For the material below, return exactly the lines starting at the one holding "Perez Fontelles and" and ending at the one holding "The Online Encyclopedia", counting both as part of the range.

START Extracted records

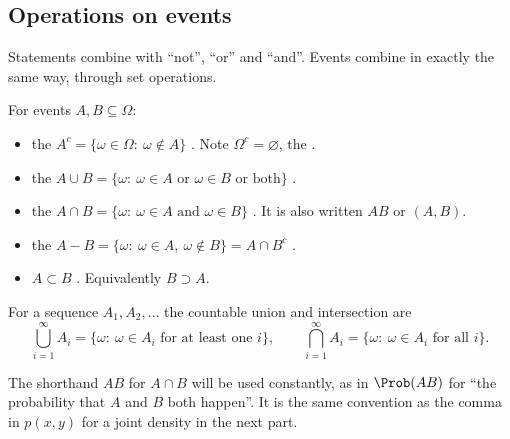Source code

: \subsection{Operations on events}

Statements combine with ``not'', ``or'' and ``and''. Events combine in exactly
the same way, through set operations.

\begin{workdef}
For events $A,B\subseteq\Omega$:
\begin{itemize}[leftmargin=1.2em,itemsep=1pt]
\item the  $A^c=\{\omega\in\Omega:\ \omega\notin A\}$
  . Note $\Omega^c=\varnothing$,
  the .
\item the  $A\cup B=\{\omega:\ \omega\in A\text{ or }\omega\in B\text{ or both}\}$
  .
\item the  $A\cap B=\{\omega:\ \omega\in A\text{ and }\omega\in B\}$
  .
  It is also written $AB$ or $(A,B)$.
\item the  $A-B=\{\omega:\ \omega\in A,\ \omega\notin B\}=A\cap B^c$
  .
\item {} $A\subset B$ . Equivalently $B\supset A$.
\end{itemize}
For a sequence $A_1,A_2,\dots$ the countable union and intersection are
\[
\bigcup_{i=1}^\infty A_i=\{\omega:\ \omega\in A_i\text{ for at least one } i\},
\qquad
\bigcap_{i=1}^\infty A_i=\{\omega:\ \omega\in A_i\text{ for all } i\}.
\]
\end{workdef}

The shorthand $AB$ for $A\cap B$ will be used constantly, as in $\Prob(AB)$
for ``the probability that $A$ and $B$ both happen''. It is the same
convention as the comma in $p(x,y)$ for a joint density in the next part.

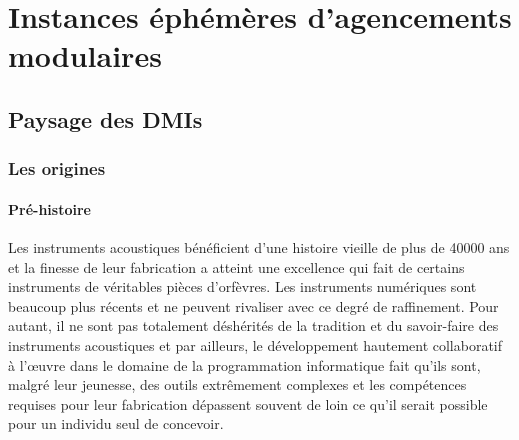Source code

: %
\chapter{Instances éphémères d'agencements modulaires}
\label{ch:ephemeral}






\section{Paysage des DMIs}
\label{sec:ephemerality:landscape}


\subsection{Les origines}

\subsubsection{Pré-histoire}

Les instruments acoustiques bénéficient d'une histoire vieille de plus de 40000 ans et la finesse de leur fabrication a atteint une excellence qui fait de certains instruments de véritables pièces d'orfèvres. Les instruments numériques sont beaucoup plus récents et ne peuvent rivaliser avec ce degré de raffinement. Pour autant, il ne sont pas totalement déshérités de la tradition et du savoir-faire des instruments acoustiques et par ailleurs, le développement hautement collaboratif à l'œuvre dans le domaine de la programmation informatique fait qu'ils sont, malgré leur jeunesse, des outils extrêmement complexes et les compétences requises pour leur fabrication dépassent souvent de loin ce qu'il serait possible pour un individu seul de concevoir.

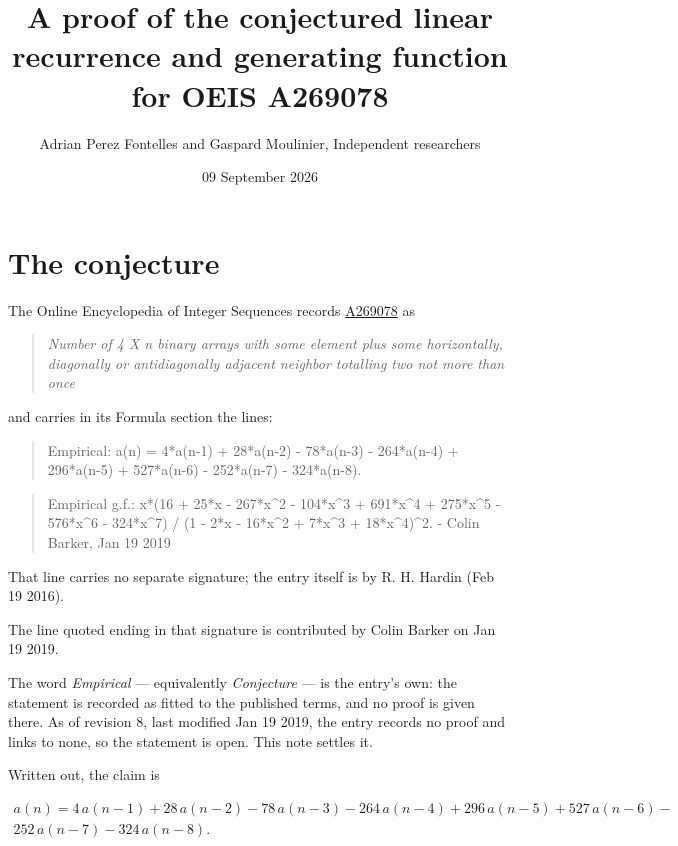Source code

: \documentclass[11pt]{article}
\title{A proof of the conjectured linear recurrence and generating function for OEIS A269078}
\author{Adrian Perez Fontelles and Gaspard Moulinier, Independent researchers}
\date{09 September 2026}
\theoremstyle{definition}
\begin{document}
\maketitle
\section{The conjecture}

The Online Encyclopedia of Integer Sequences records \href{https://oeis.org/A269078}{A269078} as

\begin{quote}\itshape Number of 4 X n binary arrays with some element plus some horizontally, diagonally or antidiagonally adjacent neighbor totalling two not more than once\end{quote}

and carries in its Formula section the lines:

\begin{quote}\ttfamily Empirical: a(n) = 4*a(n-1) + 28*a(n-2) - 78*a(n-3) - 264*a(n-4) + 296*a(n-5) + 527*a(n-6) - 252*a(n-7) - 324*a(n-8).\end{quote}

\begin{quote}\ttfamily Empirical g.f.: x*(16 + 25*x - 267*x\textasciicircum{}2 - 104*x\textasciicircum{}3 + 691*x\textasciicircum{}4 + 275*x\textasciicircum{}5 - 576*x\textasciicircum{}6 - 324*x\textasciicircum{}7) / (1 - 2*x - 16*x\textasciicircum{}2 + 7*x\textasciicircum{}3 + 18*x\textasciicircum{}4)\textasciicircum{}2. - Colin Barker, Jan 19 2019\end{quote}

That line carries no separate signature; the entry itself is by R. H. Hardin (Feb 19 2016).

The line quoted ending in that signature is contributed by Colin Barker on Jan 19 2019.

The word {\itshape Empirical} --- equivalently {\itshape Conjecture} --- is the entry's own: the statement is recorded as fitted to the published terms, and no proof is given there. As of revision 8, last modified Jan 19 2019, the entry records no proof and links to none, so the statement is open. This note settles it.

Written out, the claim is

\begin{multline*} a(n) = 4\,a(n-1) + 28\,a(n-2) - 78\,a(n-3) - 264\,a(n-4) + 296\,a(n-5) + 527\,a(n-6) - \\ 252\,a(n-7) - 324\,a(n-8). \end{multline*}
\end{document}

END Extracted records
START Extracted records

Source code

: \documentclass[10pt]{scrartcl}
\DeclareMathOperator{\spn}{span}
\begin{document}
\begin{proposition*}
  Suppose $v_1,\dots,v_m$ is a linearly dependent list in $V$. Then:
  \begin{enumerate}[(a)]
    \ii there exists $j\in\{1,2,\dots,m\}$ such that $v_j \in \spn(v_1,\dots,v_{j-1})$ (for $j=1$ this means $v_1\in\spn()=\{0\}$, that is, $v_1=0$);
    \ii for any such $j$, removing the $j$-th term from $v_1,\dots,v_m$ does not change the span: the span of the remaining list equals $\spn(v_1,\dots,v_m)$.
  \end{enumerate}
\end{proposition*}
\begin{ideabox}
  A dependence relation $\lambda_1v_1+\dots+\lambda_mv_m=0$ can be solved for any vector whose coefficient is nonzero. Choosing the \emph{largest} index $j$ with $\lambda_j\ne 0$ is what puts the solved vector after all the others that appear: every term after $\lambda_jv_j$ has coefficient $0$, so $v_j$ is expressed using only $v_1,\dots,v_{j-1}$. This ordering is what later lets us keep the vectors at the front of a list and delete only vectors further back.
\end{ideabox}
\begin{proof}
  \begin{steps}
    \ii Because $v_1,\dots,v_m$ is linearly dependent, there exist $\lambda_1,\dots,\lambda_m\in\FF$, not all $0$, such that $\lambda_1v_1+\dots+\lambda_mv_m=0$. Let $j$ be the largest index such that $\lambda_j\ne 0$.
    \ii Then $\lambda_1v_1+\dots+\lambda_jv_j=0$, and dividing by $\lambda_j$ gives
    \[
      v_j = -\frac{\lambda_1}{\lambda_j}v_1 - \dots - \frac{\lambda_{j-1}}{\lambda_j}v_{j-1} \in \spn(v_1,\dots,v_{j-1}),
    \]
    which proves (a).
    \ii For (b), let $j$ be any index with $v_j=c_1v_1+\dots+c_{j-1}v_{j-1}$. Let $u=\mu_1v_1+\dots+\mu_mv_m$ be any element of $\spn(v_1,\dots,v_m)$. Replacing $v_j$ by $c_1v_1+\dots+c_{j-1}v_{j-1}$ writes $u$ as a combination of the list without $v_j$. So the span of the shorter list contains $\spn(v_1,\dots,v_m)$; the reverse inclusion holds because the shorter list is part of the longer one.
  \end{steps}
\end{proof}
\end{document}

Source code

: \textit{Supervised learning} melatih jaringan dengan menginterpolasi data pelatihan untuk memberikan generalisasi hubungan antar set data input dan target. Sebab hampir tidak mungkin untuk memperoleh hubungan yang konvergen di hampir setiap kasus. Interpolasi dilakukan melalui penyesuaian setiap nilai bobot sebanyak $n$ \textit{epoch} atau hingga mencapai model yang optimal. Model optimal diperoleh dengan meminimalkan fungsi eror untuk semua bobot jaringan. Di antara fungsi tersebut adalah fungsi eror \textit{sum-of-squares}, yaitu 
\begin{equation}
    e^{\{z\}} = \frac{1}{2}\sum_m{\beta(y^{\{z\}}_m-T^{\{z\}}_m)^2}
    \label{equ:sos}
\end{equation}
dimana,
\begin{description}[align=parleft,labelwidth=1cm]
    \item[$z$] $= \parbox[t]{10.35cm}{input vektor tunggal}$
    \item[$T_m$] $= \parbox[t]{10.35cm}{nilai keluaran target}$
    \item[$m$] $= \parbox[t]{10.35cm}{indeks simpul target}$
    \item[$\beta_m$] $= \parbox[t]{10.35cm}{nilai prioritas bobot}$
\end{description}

END Extracted records

◆ **Answer space**:
\author{Adrian Perez Fontelles and Gaspard Moulinier, Independent researchers}
\date{09 September 2026}
\theoremstyle{definition}
\begin{document}
\maketitle
\section{The conjecture}

The Online Encyclopedia of Integer Sequences records \href{https://oeis.org/A269078}{A269078} as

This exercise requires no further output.